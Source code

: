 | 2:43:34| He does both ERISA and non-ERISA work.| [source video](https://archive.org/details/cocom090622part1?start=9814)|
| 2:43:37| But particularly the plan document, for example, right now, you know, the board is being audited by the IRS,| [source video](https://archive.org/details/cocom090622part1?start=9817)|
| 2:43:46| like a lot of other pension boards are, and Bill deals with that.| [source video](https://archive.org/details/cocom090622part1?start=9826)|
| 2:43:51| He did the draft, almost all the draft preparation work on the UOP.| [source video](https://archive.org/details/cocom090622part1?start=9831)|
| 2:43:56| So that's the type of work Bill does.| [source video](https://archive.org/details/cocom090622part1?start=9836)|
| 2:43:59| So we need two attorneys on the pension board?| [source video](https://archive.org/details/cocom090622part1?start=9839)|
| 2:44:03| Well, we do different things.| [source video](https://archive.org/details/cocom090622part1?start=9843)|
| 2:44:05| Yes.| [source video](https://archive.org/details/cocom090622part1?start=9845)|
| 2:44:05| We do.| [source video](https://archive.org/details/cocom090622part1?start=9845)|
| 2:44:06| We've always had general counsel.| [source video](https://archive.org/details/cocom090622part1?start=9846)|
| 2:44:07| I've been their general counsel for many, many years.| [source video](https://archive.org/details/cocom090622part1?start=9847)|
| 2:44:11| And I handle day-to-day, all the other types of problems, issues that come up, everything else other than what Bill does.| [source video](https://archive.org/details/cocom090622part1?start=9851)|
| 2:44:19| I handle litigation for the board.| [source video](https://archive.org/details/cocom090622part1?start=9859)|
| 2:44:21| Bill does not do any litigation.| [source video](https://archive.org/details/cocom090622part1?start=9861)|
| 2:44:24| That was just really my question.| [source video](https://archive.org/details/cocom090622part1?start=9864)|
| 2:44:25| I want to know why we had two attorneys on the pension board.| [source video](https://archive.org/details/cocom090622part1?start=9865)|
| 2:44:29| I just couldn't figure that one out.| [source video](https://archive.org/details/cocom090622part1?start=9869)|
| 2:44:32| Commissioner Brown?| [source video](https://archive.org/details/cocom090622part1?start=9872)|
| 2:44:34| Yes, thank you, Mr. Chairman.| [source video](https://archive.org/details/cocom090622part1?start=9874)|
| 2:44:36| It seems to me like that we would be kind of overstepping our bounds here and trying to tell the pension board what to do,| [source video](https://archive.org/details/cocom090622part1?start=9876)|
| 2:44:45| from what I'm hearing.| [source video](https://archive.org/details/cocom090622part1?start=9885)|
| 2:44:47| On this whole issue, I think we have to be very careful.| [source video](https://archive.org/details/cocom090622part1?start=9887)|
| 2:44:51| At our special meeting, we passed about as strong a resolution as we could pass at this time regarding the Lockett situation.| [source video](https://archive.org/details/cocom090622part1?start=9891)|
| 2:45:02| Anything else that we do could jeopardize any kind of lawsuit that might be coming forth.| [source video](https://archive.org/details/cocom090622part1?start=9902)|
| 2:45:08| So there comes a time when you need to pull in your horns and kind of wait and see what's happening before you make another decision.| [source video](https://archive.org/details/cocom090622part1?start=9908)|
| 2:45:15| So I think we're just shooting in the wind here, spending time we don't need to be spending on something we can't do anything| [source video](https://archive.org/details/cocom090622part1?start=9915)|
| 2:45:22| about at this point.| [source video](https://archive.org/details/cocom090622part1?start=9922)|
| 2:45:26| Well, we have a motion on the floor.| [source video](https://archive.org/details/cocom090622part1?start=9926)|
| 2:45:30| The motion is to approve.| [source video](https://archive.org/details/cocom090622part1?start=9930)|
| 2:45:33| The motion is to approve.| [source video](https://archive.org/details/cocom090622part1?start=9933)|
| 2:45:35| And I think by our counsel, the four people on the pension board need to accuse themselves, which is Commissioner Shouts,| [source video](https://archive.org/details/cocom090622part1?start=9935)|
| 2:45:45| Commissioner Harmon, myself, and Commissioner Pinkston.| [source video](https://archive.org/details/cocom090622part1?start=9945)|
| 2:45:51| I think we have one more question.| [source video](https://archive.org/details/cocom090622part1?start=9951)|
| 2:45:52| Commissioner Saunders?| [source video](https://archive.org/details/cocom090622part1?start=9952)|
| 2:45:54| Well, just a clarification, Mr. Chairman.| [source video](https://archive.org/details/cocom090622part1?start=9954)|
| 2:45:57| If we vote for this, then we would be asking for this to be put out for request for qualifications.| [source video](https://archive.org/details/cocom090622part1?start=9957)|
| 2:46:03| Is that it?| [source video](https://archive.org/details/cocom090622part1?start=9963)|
____
**Exercise brief:**
Exactly the lines above from the one with "2:44:06| We've always" to the one with "2:44:07| I've been", both included, are to be quoted; leave the rest out.

**Reply:**
| 2:44:06| We've always had general counsel.| [source video](https://archive.org/details/cocom090622part1?start=9846)|
| 2:44:07| I've been their general counsel for many, many years.| [source video](https://archive.org/details/cocom090622part1?start=9847)|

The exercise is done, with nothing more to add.